Data Availability: The data are not publicly available due to ethical and legal restrictions because data contain potentially identifying patient information. Therefore, data may be accessed upon authorization from the Institutional Review Board that may be contacted through chyohu@dkuh.co.kr.
Funding: The present research was supported by the research fund of Dankook University in 2021.

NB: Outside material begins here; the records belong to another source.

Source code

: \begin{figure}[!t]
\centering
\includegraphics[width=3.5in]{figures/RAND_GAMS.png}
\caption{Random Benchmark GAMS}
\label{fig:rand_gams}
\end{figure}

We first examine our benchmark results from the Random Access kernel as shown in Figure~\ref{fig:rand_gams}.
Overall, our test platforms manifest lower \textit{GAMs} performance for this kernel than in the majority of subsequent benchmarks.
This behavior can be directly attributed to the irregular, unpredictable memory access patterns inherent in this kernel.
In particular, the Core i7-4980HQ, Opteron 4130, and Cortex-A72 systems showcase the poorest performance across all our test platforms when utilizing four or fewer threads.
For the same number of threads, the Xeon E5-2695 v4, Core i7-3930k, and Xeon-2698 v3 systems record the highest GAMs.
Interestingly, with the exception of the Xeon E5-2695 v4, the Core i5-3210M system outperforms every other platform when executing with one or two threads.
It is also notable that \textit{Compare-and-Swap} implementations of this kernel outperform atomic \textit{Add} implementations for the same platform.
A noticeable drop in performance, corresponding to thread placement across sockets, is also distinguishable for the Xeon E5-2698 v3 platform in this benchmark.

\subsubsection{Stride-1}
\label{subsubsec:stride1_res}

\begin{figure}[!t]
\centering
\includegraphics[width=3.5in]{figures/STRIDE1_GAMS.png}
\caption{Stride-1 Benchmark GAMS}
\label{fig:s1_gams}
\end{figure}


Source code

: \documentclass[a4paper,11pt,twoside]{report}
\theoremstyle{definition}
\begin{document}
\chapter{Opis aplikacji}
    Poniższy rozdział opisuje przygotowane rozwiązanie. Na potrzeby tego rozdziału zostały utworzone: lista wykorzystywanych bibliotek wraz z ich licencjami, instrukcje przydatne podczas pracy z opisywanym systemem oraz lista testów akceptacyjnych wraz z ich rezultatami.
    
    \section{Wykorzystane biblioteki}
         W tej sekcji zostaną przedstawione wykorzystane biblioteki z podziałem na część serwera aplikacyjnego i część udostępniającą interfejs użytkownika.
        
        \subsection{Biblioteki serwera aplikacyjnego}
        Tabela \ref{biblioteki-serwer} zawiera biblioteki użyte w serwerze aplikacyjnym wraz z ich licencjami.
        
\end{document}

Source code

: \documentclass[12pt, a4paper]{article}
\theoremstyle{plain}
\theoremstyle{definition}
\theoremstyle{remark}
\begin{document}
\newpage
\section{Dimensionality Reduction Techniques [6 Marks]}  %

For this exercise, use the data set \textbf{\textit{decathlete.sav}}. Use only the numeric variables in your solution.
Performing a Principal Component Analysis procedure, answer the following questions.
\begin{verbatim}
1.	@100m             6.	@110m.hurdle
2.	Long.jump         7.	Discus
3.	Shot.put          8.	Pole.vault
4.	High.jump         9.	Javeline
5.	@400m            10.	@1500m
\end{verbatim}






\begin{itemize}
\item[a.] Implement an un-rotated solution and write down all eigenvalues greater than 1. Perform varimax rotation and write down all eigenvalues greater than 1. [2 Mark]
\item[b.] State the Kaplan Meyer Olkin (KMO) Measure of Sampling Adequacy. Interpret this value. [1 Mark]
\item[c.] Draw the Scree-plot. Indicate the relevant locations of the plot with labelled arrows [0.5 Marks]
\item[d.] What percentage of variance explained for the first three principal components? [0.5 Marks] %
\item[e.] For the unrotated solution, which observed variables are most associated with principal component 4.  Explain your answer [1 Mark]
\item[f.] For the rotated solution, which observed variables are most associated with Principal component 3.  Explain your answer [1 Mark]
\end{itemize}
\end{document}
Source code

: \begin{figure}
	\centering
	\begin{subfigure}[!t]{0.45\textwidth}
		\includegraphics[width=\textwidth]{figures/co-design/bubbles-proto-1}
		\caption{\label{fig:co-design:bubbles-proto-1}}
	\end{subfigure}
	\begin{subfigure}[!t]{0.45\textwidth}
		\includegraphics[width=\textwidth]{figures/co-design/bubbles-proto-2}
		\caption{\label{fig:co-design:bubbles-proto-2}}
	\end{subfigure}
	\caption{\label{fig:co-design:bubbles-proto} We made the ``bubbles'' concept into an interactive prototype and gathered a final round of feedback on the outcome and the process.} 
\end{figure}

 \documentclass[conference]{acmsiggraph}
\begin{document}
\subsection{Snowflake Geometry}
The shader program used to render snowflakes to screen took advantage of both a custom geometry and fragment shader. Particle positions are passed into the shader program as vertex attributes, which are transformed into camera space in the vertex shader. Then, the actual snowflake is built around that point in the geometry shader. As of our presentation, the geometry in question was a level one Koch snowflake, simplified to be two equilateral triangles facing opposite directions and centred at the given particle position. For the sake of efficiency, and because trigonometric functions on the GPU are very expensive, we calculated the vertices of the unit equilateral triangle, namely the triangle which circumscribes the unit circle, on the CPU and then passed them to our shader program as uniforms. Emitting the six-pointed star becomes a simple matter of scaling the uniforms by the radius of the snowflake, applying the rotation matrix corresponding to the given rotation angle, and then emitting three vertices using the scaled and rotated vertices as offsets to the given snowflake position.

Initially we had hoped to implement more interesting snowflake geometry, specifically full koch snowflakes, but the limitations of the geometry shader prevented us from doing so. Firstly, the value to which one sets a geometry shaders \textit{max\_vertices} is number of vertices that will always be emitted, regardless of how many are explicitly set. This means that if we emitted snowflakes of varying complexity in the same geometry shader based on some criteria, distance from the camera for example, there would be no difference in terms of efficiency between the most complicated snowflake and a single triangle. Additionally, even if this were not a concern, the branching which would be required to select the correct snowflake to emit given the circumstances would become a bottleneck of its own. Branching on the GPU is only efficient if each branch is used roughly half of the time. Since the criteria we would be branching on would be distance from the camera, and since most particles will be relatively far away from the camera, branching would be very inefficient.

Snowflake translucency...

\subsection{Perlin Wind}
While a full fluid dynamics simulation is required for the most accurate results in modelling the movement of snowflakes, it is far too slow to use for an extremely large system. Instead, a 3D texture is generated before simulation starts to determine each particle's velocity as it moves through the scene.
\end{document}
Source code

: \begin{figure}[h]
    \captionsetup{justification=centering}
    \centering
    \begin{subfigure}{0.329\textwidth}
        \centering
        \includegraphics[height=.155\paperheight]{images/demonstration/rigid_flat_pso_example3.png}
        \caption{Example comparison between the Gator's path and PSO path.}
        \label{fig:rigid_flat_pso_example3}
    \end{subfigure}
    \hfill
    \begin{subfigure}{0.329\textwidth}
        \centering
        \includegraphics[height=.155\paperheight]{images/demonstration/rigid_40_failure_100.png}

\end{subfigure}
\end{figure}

Competing interests: The author has declared that no competing interests exist.
Introduction
Armed forces engaging in battlefields of the early 20th century faced unprecedented dangers due to advances in weaponry and tactics. Added to the escalated risks, in trench warfare, an exposed face immediately became a target, resulting in a surge in the incidence of facial injuries. Such were the circumstances when the English-trained surgeon Sir Harold Gillies, known as “the Father of Modern Plastic Surgery,” set up Queen’s Hospital in Sidcup, the first hospital dedicated to treating facial injuries. In the next several years, the hospital conducted over 11,000 surgeries on soldiers with maxillofacial trauma [1,2]. Nevertheless, even with substantial advancement of plastic surgery after the end of World War I, in the 1920s the profession was still yet to be clearly defined as a separate discipline. It was only in the late 1930s that the American Board of Plastic Surgery (ABPS; the predecessor of the American Society of Plastic Surgery) took form and later began administering exams to qualify plastic surgeons [3]. Its counterpart in the United Kingdom (UK), the British Association of Plastic Reconstructive and Aesthetic Surgeons (BAPRAS), was established even later in 1944 with help from Sir Harold Gillies [4]. As such, plastic surgery has been recognized as a specialty in its own right less than a century ago.
However, thanks to much academic and clinical endeavor, plastic surgeons today play an integral role over a diversity of fields, from reconstructive to aesthetic surgery. Plastic surgeons are equipped with the skill sets required to address traumatic injuries, including management of soft-tissue injury, fractures in facial structures, neurovascular injury, and salvaging extremities [5–8]. Developments in diagnostic and therapeutic devices over the past 50 years, such as the evolution of imaging, microscope, dressing materials, and surgical instruments are also conducive to plastic surgeons’ role in treating trauma patients [9].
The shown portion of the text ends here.